### Data records

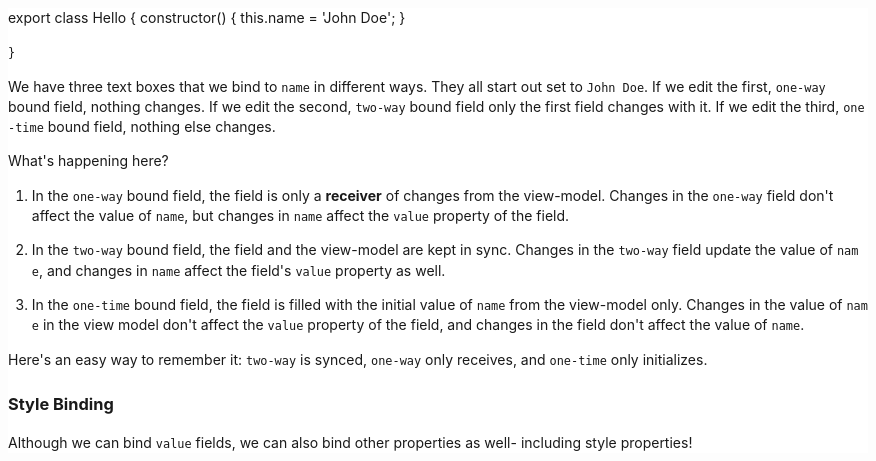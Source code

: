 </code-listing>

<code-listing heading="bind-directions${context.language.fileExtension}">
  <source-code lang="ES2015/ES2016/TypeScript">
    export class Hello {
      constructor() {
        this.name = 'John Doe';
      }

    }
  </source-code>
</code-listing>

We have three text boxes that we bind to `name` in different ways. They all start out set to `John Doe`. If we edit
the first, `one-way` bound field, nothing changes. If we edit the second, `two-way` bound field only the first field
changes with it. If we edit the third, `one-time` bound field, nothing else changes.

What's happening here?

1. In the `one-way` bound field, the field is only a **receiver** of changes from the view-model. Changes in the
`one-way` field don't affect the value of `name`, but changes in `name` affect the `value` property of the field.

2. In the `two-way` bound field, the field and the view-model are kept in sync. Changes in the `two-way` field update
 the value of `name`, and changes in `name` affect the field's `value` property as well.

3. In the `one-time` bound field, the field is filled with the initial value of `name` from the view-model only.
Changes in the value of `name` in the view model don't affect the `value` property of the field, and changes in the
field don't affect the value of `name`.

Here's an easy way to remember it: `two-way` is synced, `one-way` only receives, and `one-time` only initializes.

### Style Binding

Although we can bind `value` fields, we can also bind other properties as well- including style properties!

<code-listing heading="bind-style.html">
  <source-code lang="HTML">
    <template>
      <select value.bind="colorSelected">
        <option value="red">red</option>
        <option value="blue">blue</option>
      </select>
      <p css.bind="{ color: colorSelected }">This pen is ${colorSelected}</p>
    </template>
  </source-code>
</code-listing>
...
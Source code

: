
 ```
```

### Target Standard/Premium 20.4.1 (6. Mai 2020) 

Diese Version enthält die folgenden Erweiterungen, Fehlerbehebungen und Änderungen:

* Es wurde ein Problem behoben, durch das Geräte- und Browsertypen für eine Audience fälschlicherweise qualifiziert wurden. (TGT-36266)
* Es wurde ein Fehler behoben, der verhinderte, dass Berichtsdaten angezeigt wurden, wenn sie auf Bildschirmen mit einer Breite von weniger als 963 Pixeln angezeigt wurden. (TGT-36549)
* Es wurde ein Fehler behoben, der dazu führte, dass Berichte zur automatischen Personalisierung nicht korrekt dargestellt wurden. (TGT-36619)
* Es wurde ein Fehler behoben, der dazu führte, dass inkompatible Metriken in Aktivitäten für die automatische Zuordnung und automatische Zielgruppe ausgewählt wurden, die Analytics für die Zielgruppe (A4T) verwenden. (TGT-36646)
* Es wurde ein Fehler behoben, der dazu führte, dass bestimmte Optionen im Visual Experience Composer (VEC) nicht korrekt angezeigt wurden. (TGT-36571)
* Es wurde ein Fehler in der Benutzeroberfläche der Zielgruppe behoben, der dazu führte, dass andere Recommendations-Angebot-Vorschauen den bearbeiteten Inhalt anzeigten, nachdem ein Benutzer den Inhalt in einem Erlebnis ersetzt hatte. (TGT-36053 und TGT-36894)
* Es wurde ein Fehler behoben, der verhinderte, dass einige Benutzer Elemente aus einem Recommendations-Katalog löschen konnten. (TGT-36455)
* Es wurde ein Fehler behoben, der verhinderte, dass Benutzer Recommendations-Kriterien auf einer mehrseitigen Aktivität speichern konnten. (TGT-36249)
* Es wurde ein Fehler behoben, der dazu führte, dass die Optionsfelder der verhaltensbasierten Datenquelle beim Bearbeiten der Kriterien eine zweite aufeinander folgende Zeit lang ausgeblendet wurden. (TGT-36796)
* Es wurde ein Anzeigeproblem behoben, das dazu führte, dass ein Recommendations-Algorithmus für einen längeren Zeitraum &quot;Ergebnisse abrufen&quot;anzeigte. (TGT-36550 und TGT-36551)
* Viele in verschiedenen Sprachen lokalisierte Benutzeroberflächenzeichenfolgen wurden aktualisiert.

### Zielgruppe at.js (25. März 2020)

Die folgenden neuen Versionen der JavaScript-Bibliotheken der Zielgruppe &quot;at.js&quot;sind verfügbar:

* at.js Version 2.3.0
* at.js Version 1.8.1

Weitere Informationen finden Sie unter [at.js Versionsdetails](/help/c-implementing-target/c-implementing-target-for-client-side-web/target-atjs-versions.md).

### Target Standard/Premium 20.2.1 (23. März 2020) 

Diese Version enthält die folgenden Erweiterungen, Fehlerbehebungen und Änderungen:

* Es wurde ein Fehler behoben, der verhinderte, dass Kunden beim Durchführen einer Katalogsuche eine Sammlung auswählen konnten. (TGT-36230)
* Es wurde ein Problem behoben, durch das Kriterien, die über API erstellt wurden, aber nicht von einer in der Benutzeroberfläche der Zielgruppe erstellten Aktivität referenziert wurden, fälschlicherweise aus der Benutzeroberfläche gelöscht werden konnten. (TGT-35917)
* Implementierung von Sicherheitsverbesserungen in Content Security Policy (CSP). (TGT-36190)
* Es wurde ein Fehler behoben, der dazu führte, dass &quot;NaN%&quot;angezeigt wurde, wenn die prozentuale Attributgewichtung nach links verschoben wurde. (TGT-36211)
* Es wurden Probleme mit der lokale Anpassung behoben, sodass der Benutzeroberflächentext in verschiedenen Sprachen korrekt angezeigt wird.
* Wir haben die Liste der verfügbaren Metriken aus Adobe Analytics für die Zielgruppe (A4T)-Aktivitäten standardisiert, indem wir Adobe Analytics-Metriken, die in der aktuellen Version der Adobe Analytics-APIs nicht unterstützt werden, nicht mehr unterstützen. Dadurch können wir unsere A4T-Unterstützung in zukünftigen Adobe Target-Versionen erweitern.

### What you need to do
Please reproduce, exactly as they appear above, the lines from the line containing "werden konnten. (TGT-35917)" up to and including the line containing "verschoben wurde. (TGT-36211)".

### Answer to this problem
* Es wurde ein Problem behoben, durch das Kriterien, die über API erstellt wurden, aber nicht von einer in der Benutzeroberfläche der Zielgruppe erstellten Aktivität referenziert wurden, fälschlicherweise aus der Benutzeroberfläche gelöscht werden konnten. (TGT-35917)
* Implementierung von Sicherheitsverbesserungen in Content Security Policy (CSP). (TGT-36190)
* Es wurde ein Fehler behoben, der dazu führte, dass &quot;NaN%&quot;angezeigt wurde, wenn die prozentuale Attributgewichtung nach links verschoben wurde. (TGT-36211)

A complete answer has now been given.